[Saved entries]

____________

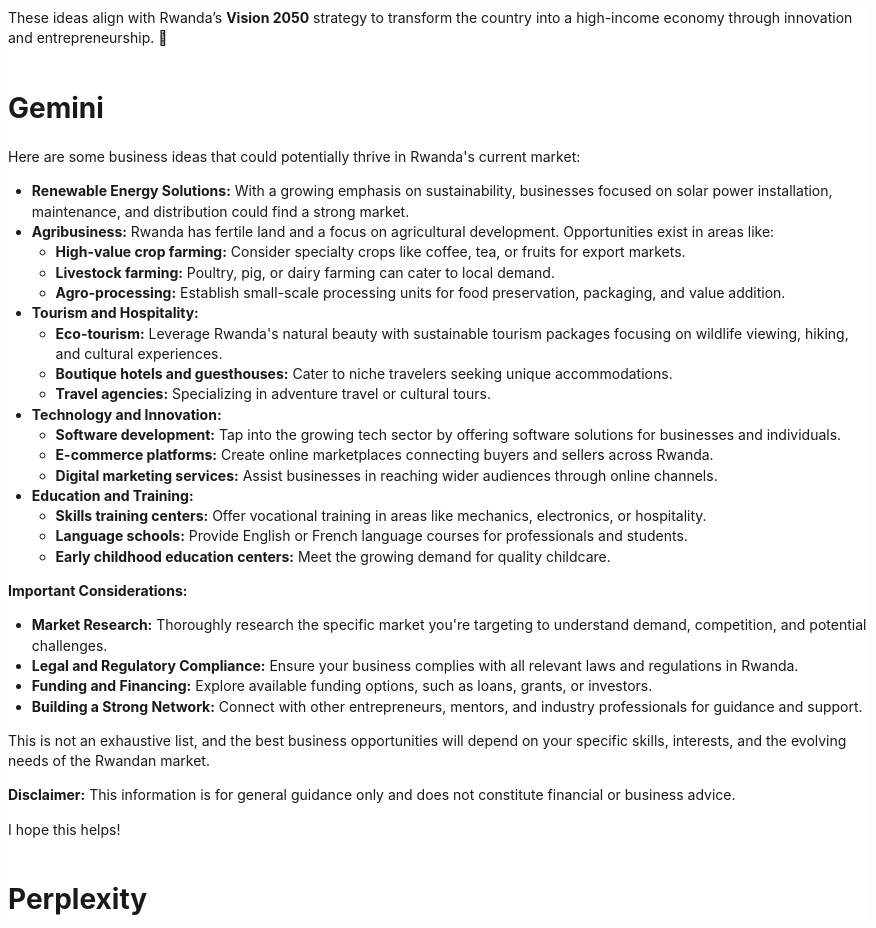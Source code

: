These ideas align with Rwanda’s **Vision 2050** strategy to transform the country into a high-income economy through innovation and entrepreneurship. 🚀

# Gemini 

Here are some business ideas that could potentially thrive in Rwanda's current market:

* **Renewable Energy Solutions:** With a growing emphasis on sustainability, businesses focused on solar power installation, maintenance, and distribution could find a strong market.
* **Agribusiness:** Rwanda has fertile land and a focus on agricultural development. Opportunities exist in areas like:
    * **High-value crop farming:** Consider specialty crops like coffee, tea, or fruits for export markets.
    * **Livestock farming:** Poultry, pig, or dairy farming can cater to local demand.
    * **Agro-processing:** Establish small-scale processing units for food preservation, packaging, and value addition.
* **Tourism and Hospitality:** 
    * **Eco-tourism:** Leverage Rwanda's natural beauty with sustainable tourism packages focusing on wildlife viewing, hiking, and cultural experiences.
    * **Boutique hotels and guesthouses:** Cater to niche travelers seeking unique accommodations.
    * **Travel agencies:** Specializing in adventure travel or cultural tours.
* **Technology and Innovation:**
    * **Software development:** Tap into the growing tech sector by offering software solutions for businesses and individuals.
    * **E-commerce platforms:** Create online marketplaces connecting buyers and sellers across Rwanda.
    * **Digital marketing services:** Assist businesses in reaching wider audiences through online channels.
* **Education and Training:**
    * **Skills training centers:** Offer vocational training in areas like mechanics, electronics, or hospitality.
    * **Language schools:** Provide English or French language courses for professionals and students.
    * **Early childhood education centers:** Meet the growing demand for quality childcare.

**Important Considerations:**

* **Market Research:** Thoroughly research the specific market you're targeting to understand demand, competition, and potential challenges.
* **Legal and Regulatory Compliance:** Ensure your business complies with all relevant laws and regulations in Rwanda.
* **Funding and Financing:** Explore available funding options, such as loans, grants, or investors.
* **Building a Strong Network:** Connect with other entrepreneurs, mentors, and industry professionals for guidance and support.

This is not an exhaustive list, and the best business opportunities will depend on your specific skills, interests, and the evolving needs of the Rwandan market. 

**Disclaimer:** This information is for general guidance only and does not constitute financial or business advice. 

I hope this helps!

# Perplexity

____________

◆ **Task brief**
Write out only what runs from the line holding "sellers across Rwanda." through the last line of the records, exactly as shown.

◆ **Answer space**
    * **E-commerce platforms:** Create online marketplaces connecting buyers and sellers across Rwanda.
    * **Digital marketing services:** Assist businesses in reaching wider audiences through online channels.
* **Education and Training:**
    * **Skills training centers:** Offer vocational training in areas like mechanics, electronics, or hospitality.
    * **Language schools:** Provide English or French language courses for professionals and students.
    * **Early childhood education centers:** Meet the growing demand for quality childcare.

**Important Considerations:**

* **Market Research:** Thoroughly research the specific market you're targeting to understand demand, competition, and potential challenges.
* **Legal and Regulatory Compliance:** Ensure your business complies with all relevant laws and regulations in Rwanda.
* **Funding and Financing:** Explore available funding options, such as loans, grants, or investors.
* **Building a Strong Network:** Connect with other entrepreneurs, mentors, and industry professionals for guidance and support.

This is not an exhaustive list, and the best business opportunities will depend on your specific skills, interests, and the evolving needs of the Rwandan market. 

**Disclaimer:** This information is for general guidance only and does not constitute financial or business advice. 

I hope this helps!

# Perplexity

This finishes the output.